"""

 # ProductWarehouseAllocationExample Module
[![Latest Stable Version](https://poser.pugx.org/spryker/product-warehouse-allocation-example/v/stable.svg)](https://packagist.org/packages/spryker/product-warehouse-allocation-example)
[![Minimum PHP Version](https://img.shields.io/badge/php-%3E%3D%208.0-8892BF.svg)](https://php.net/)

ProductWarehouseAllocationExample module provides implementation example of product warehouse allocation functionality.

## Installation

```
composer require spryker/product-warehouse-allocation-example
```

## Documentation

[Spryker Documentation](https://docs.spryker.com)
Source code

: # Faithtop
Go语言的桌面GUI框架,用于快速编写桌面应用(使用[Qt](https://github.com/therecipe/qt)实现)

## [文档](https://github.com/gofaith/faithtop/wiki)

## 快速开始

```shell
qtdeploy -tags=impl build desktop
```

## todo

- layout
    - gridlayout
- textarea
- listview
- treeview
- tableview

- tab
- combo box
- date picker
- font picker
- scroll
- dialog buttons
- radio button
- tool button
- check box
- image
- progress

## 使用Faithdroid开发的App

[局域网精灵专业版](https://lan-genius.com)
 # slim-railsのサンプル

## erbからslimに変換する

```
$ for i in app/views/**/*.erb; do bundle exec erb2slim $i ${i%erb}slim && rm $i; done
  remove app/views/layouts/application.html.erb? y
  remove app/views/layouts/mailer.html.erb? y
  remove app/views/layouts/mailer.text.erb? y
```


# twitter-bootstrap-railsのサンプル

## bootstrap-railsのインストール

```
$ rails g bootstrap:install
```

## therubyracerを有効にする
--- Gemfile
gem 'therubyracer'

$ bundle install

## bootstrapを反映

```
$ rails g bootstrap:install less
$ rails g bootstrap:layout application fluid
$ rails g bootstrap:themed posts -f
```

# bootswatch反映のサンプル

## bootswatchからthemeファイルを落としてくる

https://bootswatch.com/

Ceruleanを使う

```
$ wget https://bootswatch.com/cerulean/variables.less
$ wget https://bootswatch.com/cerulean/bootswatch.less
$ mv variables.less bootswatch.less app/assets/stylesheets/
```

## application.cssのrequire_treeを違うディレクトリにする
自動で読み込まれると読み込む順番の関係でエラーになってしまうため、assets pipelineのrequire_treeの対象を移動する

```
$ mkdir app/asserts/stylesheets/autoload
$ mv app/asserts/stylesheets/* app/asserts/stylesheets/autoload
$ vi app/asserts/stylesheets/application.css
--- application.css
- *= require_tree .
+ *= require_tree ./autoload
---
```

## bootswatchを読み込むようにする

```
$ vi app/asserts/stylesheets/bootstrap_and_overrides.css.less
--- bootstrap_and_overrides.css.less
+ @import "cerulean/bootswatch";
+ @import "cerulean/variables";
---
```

"""

From the records above, print only the lines between the one holding "- radio button" and the one holding "## bootswatchからthemeファイルを落としてくる", inclusive, exactly as they stand.

- radio button
- tool button
- check box
- image
- progress

## 使用Faithdroid开发的App

[局域网精灵专业版](https://lan-genius.com)
 # slim-railsのサンプル

## erbからslimに変換する

```
$ for i in app/views/**/*.erb; do bundle exec erb2slim $i ${i%erb}slim && rm $i; done
  remove app/views/layouts/application.html.erb? y
  remove app/views/layouts/mailer.html.erb? y
  remove app/views/layouts/mailer.text.erb? y
```


# twitter-bootstrap-railsのサンプル

## bootstrap-railsのインストール

```
$ rails g bootstrap:install
```

## therubyracerを有効にする
--- Gemfile
gem 'therubyracer'

$ bundle install

## bootstrapを反映

```
$ rails g bootstrap:install less
$ rails g bootstrap:layout application fluid
$ rails g bootstrap:themed posts -f
```

# bootswatch反映のサンプル

## bootswatchからthemeファイルを落としてくる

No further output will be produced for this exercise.